If you think otherwise it is because you've only encountered equipment that was claimed to be 'accurate' but was not (and was amusical; far too much of that out there) similarly the 'musical' equipment you've heard apparently was not as musical as is possible because it could not also be true to the music (accurate) at the same time.
Now I get that you can use R2R tape to warm up a digital recording (because it adds a 3rd harmonic) or run it through a single-ended tube circuit to add a 2nd harmonic; I understand how distortion affects our perception of musical (keeping in mind that understanding that is important for the design side of my work).
What I'm saying here is the distortion signature of any amp is paramount to how it sounds- the distortion signature is its sonic signature. So obviously the distortion signature must be as benign as possible (lower ordered harmonics dominant as seen in an SET or our class D or our OTLs) but also as low as possible so the equipment can reproduce low level detail properly.
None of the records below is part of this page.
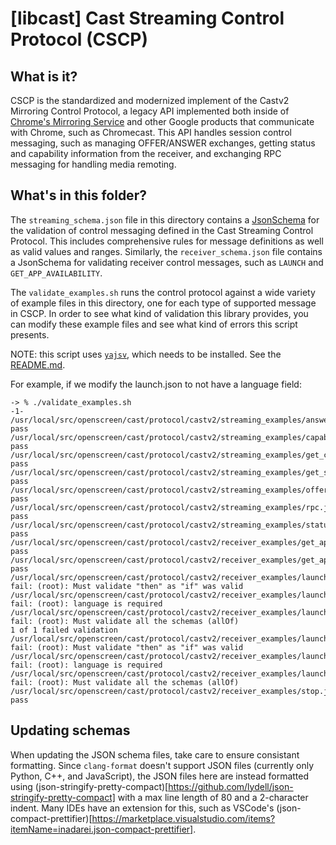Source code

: # [libcast] Cast Streaming Control Protocol (CSCP)

## What is it?

CSCP is the standardized and modernized implement of the Castv2 Mirroring
Control Protocol, a legacy API implemented both inside of
[Chrome's Mirroring Service](https://source.chromium.org/chromium/chromium/src/+/master:components/mirroring/service/receiver_response.h;l=75?q=receiverresponse%20&ss=chromium%2Fchromium%2Fsrc)
and other Google products that communicate with
Chrome, such as Chromecast. This API handles session control messaging, such as
managing OFFER/ANSWER exchanges, getting status and capability information from
the receiver, and exchanging RPC messaging for handling media remoting.

## What's in this folder?

The `streaming_schema.json` file in this directory contains a
[JsonSchema](https://json-schema.org/) for the validation of control messaging
defined in the Cast Streaming Control Protocol. This includes comprehensive
rules for message definitions as well as valid values and ranges. Similarly,
the `receiver_schema.json` file contains a JsonSchema for validating receiver
control messages, such as `LAUNCH` and `GET_APP_AVAILABILITY`.

The `validate_examples.sh` runs the control protocol against a wide variety of
example files in this directory, one for each type of supported message in CSCP.
In order to see what kind of validation this library provides, you can modify
these example files and see what kind of errors this script presents.

NOTE: this script uses
[`yajsv`](https://github.com/neilpa/yajsv/releases/tag/v1.4.0),
which needs to be installed. See the [README.md](../../../README.md#).

For example, if we modify the launch.json to not have a language field:

```
-> % ./validate_examples.sh                                                                                                                                                                                        -1-
/usr/local/src/openscreen/cast/protocol/castv2/streaming_examples/answer.json: pass
/usr/local/src/openscreen/cast/protocol/castv2/streaming_examples/capabilities_response.json: pass
/usr/local/src/openscreen/cast/protocol/castv2/streaming_examples/get_capabilities.json: pass
/usr/local/src/openscreen/cast/protocol/castv2/streaming_examples/get_status.json: pass
/usr/local/src/openscreen/cast/protocol/castv2/streaming_examples/offer.json: pass
/usr/local/src/openscreen/cast/protocol/castv2/streaming_examples/rpc.json: pass
/usr/local/src/openscreen/cast/protocol/castv2/streaming_examples/status_response.json: pass
/usr/local/src/openscreen/cast/protocol/castv2/receiver_examples/get_app_availability.json: pass
/usr/local/src/openscreen/cast/protocol/castv2/receiver_examples/get_app_availability_response.json: pass
/usr/local/src/openscreen/cast/protocol/castv2/receiver_examples/launch.json: fail: (root): Must validate "then" as "if" was valid
/usr/local/src/openscreen/cast/protocol/castv2/receiver_examples/launch.json: fail: (root): language is required
/usr/local/src/openscreen/cast/protocol/castv2/receiver_examples/launch.json: fail: (root): Must validate all the schemas (allOf)
1 of 1 failed validation
/usr/local/src/openscreen/cast/protocol/castv2/receiver_examples/launch.json: fail: (root): Must validate "then" as "if" was valid
/usr/local/src/openscreen/cast/protocol/castv2/receiver_examples/launch.json: fail: (root): language is required
/usr/local/src/openscreen/cast/protocol/castv2/receiver_examples/launch.json: fail: (root): Must validate all the schemas (allOf)
/usr/local/src/openscreen/cast/protocol/castv2/receiver_examples/stop.json: pass
```

## Updating schemas

When updating the JSON schema files, take care to ensure consistant formatting.
Since `clang-format` doesn't support JSON files (currently only Python, C++,
and JavaScript), the JSON files here are instead formatted using
(json-stringify-pretty-compact)[https://github.com/lydell/json-stringify-pretty-compact]
with a max line length of 80 and a 2-character indent. Many IDEs have an
extension for this, such as VSCode's
(json-compact-prettifier)[https://marketplace.visualstudio.com/items?itemName=inadarei.json-compact-prettifier].

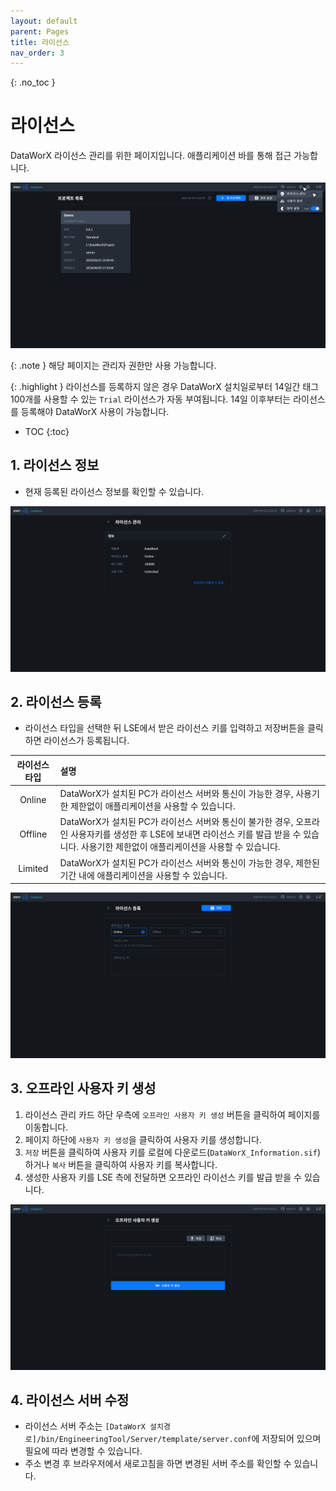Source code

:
 ```yaml
---
layout: default
parent: Pages
title: 라이선스
nav_order: 3
---
```


{: .no_toc }
# 라이선스
DataWorX 라이선스 관리를 위한 페이지입니다. 애플리케이션 바를 통해 접근 가능합니다.

![License - Item](./license-item.png)

{: .note }
해당 페이지는 관리자 권한만 사용 가능합니다.

{: .highlight }
라이선스를 등록하지 않은 경우 DataWorX 설치일로부터 14일간 태그 100개를 사용할 수 있는 `Trial` 라이선스가 자동 부여됩니다. 14일 이후부터는 라이선스를 등록해야 DataWorX 사용이 가능합니다.

- TOC
{:toc}


## 1. 라이선스 정보
- 현재 등록된 라이선스 정보를 확인할 수 있습니다.

![License](./license.png)


## 2. 라이선스 등록
- 라이선스 타입을 선택한 뒤 LSE에서 받은 라이선스 키를 입력하고 저장버튼을 클릭하면 라이선스가 등록됩니다.

| 라이선스 타입 | 설명         |
| :----------: | :----------- |
| Online       | DataWorX가 설치된 PC가 라이선스 서버와 통신이 가능한 경우, 사용기한 제한없이 애플리케이션을 사용할 수 있습니다. |
| Offline      | DataWorX가 설치된 PC가 라이선스 서버와 통신이 불가한 경우, 오프라인 사용자키를 생성한 후 LSE에 보내면 라이선스 키를 발급 받을 수 있습니다. 사용기한 제한없이 애플리케이션을 사용할 수 있습니다. |
| Limited      | DataWorX가 설치된 PC가 라이선스 서버와 통신이 가능한 경우, 제한된 기간 내에 애플리케이션을 사용할 수 있습니다. |

![License - Edit](./license-edit.png)


## 3. 오프라인 사용자 키 생성
1. 라이선스 관리 카드 하단 우측에 `오프라인 사용자 키 생성` 버튼을 클릭하여 페이지를 이동합니다.
2. 페이지 하단에 `사용자 키 생성`을 클릭하여 사용자 키를 생성합니다. 
3. `저장` 버튼을 클릭하여 사용자 키를 로컬에 다운로드(`DataWorX_Information.sif`)하거나 `복사` 버튼을 클릭하여 사용자 키를 복사합니다.
4. 생성한 사용자 키를 LSE 측에 전달하면 오프라인 라이선스 키를 발급 받을 수 있습니다.

![License - Offline User Key](./license-offline-user-key.png)

## 4. 라이선스 서버 수정
- 라이선스 서버 주소는 `[DataWorX 설치경로]/bin/EngineeringTool/Server/template/server.conf`에 저장되어 있으며 필요에 따라 변경할 수 있습니다.
- 주소 변경 후 브라우저에서 새로고침을 하면 변경된 서버 주소를 확인할 수 있습니다.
Sorry for late reply, dunno why gmail put all in the SPAM.
First of all, thanks to U for the kind responses, I have been checking your proposal and also did my own research and would like to add few mores:
Acoustic Plan Aruna 300B.
El Mago 300B.
Audion Silver Knight 300B (many options not clear to me).
Uchida A23
Allnic T-1500 MKII (sounds like a classical SET or more “modern”?).
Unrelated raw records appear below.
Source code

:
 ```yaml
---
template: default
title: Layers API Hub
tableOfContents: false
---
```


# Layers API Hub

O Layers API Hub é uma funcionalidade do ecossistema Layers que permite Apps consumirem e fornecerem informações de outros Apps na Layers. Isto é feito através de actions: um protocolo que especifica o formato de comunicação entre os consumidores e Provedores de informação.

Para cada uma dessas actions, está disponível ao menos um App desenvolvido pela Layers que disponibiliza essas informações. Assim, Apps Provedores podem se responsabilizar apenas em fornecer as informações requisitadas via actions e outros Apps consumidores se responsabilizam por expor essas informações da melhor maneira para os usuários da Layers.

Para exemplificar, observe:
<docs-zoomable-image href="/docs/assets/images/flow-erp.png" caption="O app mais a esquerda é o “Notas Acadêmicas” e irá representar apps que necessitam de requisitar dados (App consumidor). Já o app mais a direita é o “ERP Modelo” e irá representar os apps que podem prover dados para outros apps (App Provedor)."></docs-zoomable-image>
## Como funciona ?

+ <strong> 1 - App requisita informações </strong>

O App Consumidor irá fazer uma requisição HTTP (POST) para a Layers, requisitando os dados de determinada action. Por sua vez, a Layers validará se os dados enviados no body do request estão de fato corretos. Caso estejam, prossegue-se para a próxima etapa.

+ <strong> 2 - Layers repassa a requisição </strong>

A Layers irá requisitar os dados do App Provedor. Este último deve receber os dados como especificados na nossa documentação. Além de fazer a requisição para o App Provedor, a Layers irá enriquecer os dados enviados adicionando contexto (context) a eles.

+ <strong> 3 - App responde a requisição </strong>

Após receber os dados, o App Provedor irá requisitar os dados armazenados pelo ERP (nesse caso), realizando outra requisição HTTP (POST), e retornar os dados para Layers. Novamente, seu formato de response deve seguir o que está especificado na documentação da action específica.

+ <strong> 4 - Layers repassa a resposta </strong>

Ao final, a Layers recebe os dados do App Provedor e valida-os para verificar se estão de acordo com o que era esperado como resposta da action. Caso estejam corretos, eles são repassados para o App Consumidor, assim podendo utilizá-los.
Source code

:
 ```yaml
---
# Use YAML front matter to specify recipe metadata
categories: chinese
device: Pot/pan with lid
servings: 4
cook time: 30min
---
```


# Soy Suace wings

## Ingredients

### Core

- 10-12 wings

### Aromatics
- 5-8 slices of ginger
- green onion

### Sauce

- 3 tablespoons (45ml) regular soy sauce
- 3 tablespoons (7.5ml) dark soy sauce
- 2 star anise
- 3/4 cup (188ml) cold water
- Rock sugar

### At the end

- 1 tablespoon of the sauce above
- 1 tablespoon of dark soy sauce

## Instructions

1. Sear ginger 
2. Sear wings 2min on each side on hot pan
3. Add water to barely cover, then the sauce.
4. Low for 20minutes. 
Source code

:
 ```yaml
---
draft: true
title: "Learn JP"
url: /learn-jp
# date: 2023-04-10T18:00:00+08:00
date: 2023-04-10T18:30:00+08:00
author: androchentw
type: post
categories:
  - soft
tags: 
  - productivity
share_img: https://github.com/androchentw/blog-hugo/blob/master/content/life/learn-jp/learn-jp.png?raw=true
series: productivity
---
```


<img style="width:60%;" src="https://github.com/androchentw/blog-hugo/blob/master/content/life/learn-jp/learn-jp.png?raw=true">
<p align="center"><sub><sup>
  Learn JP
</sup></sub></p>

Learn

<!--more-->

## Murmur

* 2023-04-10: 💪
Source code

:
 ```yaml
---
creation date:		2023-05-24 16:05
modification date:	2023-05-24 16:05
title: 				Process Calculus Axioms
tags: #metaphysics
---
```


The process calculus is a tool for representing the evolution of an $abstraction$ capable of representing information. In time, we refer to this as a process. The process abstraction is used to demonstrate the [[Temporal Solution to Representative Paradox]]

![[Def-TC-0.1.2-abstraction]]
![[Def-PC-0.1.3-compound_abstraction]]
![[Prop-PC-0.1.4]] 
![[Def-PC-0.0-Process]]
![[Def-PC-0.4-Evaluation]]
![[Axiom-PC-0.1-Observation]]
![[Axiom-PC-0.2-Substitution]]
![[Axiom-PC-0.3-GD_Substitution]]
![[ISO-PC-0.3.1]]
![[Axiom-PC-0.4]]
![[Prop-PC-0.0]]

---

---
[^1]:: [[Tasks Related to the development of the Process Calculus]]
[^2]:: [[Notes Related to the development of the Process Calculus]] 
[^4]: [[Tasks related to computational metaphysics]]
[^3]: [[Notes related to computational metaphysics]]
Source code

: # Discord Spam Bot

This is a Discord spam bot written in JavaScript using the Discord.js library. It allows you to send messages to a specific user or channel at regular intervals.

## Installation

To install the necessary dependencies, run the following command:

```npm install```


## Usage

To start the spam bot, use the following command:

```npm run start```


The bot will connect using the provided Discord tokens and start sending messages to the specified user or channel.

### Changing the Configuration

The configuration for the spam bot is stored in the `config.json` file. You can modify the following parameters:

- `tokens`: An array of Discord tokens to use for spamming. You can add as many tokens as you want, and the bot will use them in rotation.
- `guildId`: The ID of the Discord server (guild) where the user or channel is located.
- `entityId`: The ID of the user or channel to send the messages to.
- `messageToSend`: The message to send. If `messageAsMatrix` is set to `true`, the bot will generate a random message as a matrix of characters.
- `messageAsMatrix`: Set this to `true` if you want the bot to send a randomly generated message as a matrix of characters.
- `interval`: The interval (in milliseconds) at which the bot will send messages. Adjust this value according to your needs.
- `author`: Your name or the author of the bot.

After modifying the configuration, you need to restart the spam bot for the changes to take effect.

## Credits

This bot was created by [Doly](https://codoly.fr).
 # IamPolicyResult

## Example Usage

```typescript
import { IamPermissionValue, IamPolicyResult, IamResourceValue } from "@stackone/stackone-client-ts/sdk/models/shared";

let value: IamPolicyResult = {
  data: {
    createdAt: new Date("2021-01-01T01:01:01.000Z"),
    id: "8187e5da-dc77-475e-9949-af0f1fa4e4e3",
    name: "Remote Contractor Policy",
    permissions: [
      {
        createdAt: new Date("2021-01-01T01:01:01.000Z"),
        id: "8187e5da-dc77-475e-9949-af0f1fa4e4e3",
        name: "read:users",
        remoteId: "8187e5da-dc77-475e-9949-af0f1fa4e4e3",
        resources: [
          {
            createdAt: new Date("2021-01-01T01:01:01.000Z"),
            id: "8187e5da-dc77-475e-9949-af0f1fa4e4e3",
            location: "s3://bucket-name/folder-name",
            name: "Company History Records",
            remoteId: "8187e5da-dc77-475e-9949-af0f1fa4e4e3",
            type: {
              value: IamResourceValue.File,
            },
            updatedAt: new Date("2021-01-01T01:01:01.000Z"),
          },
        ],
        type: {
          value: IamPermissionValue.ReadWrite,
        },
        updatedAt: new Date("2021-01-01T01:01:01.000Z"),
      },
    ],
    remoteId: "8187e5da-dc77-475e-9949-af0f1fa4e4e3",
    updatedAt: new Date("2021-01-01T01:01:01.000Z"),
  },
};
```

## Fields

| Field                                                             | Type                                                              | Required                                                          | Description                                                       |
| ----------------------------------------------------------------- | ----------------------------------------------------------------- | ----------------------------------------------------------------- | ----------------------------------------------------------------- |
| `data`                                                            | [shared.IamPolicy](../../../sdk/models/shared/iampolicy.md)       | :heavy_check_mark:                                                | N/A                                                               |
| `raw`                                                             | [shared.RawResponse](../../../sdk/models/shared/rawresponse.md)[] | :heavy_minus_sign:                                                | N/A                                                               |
Also very intrigued by PX25, what kind of sound and power delivers?
Due to the good impedance and DB of my new speakers, how would compare a proper SET 300B Class A to small EL84/34 based tube integrated such as Leben CS-300Xs, Luxman SQ-N150, Mastersound Dueundici, etc.
One which I loved in my researching was Thöress brand, with a F2a11… never bearded bout this tubes.
Pretty interesting that Elekit and cheap! Would be up to the task in the magic the other can deliver? Sunaudio is the same concept?
Due to the good impedance and DB of my new speakers, how would compare a proper SET 300B Class A to small EL84/34 based tube integrated such as Leben CS-300Xs, Luxman SQ-N150, Mastersound Dueundici, etc.
@superelmarThat will depend on how well the designers understand how distortion affects what we perceive. You'll have to try them and see. But if the EL84 amp is properly designed and built then I would not expect a downside compared to an SET. The tricky bit is if you mix single-ended circuits with PP in an amplifier, you get some distortions (in particular the 5th harmonic) which I have no doubt is part of the reason SET advocates are so staunchly loyal to their SETs.
That can be avoided by insuring that the PP design is fully balanced from input to output. In this way the 5th harmonic enhancement is avoided so the amp sounds smoother and more involving. Fully balanced PP amps are rare FWIW as so many 'designers' simply use legacy circuits from 1950s textbooks or prior designs, so have the same flaws baked in. To keep the playing field level the PP amp should also be class A.